PROBLEM TO WORK ON: Reproduce only this stretch of the listing below: from the line with "An R-Markdown file" through the line with "# 💕 在每一个瞬间，快乐编码！", exactly as written, with pictures excluded.

--- START ---

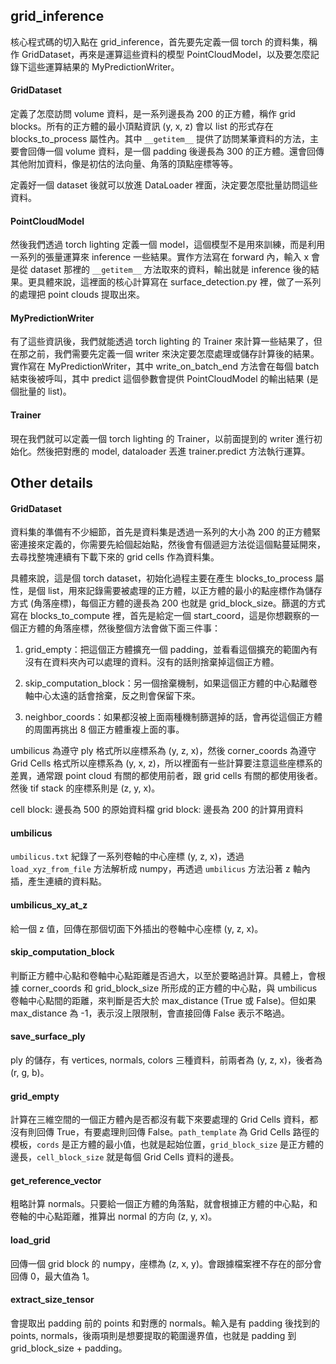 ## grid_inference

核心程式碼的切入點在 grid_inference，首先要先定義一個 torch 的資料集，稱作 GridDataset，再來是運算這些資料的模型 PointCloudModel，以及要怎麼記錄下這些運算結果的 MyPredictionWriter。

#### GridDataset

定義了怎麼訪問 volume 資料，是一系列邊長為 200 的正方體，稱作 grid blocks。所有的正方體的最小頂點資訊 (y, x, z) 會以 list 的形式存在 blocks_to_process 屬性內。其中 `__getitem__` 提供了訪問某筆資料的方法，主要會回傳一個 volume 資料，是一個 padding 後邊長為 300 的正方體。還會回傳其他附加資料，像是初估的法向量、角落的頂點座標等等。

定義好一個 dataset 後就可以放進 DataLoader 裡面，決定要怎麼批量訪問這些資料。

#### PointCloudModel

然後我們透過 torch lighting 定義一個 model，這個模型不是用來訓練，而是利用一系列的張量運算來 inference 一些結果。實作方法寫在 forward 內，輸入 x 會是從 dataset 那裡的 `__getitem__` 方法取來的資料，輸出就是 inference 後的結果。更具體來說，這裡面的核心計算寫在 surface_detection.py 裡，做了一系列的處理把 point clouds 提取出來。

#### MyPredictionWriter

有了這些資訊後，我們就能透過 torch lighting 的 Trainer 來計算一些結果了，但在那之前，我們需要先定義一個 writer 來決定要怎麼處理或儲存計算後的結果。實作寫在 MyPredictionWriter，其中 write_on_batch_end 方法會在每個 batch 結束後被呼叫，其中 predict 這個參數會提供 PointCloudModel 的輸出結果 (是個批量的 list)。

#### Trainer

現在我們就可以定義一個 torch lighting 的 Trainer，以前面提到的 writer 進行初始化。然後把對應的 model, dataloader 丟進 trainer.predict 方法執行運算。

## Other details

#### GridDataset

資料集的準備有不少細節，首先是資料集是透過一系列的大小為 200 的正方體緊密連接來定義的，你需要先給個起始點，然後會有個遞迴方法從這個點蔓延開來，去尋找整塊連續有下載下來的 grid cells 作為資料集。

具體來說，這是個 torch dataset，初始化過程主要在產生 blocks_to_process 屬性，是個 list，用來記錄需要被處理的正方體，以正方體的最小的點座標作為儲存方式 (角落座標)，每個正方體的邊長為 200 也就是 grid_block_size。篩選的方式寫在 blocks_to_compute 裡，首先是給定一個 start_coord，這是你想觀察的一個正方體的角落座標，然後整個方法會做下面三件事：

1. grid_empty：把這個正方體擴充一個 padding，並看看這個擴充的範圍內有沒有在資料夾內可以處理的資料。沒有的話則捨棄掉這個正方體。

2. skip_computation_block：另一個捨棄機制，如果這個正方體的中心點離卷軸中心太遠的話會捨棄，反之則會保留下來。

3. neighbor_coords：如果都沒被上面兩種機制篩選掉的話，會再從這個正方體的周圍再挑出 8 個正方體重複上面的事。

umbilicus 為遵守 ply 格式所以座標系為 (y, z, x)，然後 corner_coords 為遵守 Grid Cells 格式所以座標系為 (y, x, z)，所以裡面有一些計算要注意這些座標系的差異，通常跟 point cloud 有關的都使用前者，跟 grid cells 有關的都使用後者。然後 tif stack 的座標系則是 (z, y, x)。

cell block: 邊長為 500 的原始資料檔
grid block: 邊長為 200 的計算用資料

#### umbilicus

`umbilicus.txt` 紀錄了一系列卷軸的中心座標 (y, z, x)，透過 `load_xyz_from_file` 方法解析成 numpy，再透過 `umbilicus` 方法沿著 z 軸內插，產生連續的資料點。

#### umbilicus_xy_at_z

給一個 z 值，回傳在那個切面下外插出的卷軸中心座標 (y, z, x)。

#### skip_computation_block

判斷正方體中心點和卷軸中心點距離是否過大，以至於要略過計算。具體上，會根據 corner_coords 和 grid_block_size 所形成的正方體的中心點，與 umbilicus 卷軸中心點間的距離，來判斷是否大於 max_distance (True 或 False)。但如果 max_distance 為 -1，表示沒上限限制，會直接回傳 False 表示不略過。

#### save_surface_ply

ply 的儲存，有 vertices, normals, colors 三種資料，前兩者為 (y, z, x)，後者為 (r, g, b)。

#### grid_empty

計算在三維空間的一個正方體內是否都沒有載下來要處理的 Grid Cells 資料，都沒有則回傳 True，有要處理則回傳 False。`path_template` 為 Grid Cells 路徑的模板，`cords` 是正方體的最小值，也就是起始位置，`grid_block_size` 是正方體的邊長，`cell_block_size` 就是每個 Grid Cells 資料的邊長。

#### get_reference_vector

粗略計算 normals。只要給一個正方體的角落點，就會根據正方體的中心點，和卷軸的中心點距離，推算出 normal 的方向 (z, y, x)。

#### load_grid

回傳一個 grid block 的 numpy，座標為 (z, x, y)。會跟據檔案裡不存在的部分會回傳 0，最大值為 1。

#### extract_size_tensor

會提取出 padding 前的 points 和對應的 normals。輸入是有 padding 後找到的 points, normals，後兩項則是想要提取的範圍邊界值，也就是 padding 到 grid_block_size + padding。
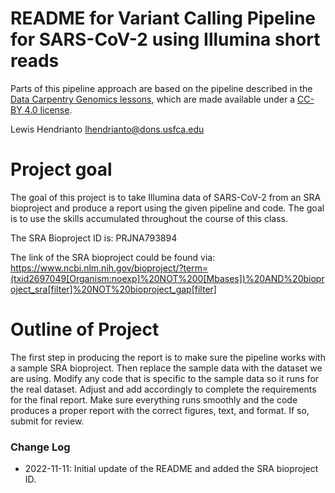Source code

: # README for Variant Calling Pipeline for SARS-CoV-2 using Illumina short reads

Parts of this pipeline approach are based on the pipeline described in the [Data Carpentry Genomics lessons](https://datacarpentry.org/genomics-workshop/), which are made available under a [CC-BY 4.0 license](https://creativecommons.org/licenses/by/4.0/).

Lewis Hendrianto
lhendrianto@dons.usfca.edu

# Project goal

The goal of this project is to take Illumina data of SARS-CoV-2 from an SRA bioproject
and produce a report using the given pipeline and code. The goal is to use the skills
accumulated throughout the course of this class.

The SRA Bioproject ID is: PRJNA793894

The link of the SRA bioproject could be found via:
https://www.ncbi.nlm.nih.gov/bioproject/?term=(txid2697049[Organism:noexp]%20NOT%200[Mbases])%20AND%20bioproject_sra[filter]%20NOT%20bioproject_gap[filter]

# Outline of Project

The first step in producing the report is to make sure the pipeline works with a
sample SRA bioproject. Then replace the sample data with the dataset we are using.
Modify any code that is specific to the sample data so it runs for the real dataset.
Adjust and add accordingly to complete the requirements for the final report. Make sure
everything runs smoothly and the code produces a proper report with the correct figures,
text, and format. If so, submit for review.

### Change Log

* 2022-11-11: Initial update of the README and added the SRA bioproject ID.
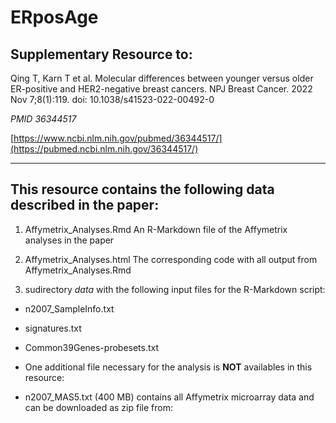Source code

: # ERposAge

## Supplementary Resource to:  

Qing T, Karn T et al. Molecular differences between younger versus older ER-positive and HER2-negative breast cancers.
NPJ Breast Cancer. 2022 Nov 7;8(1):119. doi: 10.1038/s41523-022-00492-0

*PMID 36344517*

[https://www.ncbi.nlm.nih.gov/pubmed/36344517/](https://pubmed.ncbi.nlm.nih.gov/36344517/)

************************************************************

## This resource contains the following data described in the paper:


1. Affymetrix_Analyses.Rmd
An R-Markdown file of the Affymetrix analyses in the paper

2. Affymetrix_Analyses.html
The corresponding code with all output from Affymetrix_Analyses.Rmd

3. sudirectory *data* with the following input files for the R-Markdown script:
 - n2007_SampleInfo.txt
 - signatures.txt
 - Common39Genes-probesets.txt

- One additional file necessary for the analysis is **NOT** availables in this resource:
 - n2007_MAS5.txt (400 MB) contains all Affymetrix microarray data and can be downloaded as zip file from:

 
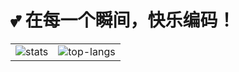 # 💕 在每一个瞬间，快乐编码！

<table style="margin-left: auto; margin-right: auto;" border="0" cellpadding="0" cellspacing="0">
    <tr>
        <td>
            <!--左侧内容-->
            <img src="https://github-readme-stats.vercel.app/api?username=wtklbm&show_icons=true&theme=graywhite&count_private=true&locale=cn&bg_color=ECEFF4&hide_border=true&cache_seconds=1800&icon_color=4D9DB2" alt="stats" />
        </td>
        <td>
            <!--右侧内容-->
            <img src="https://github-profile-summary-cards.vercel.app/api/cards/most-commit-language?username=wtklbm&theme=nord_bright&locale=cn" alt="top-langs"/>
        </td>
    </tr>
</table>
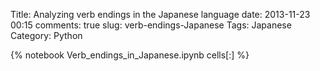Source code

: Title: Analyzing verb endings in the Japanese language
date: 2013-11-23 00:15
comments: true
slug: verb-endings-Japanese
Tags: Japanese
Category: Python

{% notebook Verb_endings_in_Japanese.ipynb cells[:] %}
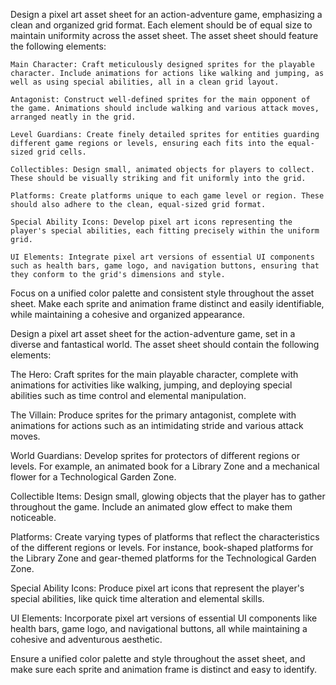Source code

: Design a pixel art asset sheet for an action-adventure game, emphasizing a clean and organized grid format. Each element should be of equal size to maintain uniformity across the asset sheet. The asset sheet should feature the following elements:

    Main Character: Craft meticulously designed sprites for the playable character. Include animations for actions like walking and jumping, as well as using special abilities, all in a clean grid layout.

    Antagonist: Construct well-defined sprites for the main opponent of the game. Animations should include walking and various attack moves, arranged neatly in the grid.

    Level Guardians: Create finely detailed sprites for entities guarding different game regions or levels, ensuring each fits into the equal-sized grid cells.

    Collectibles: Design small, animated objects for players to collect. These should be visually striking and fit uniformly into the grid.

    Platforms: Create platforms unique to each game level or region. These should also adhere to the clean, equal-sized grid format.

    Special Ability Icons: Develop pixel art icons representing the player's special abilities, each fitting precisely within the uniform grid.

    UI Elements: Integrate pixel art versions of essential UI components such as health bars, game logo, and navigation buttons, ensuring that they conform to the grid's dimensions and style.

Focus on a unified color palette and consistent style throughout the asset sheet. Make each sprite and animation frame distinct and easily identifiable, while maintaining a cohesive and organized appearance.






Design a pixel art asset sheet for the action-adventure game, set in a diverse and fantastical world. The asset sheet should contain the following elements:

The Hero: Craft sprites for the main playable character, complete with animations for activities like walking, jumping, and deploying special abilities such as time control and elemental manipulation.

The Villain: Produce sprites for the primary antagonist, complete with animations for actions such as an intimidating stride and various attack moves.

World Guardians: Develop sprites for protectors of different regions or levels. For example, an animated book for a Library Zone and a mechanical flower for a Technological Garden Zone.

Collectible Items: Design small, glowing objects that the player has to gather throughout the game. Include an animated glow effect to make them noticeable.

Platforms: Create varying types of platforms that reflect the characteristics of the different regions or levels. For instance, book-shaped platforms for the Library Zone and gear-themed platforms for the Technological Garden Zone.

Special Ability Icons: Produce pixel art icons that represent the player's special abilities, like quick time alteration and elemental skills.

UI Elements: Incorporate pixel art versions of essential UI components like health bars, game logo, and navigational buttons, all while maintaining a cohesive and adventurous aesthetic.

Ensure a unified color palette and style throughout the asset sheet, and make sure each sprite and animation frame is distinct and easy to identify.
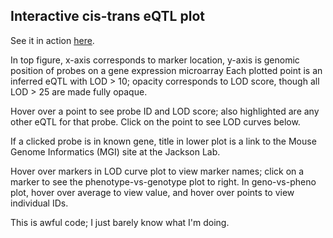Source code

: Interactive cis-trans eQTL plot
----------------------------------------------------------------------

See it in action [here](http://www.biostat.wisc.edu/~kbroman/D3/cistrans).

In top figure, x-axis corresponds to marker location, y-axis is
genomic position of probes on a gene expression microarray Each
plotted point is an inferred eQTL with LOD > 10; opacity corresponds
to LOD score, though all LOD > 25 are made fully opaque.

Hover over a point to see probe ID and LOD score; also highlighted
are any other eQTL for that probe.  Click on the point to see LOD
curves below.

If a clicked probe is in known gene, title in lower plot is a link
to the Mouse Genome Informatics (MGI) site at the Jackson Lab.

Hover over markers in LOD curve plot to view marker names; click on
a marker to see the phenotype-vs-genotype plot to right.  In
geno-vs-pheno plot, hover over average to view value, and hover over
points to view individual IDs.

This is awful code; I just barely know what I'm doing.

--- END ---

EXERCISE OUTPUT:
An R-Markdown file of the Affymetrix analyses in the paper

2. Affymetrix_Analyses.html
The corresponding code with all output from Affymetrix_Analyses.Rmd

3. sudirectory *data* with the following input files for the R-Markdown script:
 - n2007_SampleInfo.txt
 - signatures.txt
 - Common39Genes-probesets.txt

- One additional file necessary for the analysis is **NOT** availables in this resource:
 - n2007_MAS5.txt (400 MB) contains all Affymetrix microarray data and can be downloaded as zip file from:

 
 # 💕 在每一个瞬间，快乐编码！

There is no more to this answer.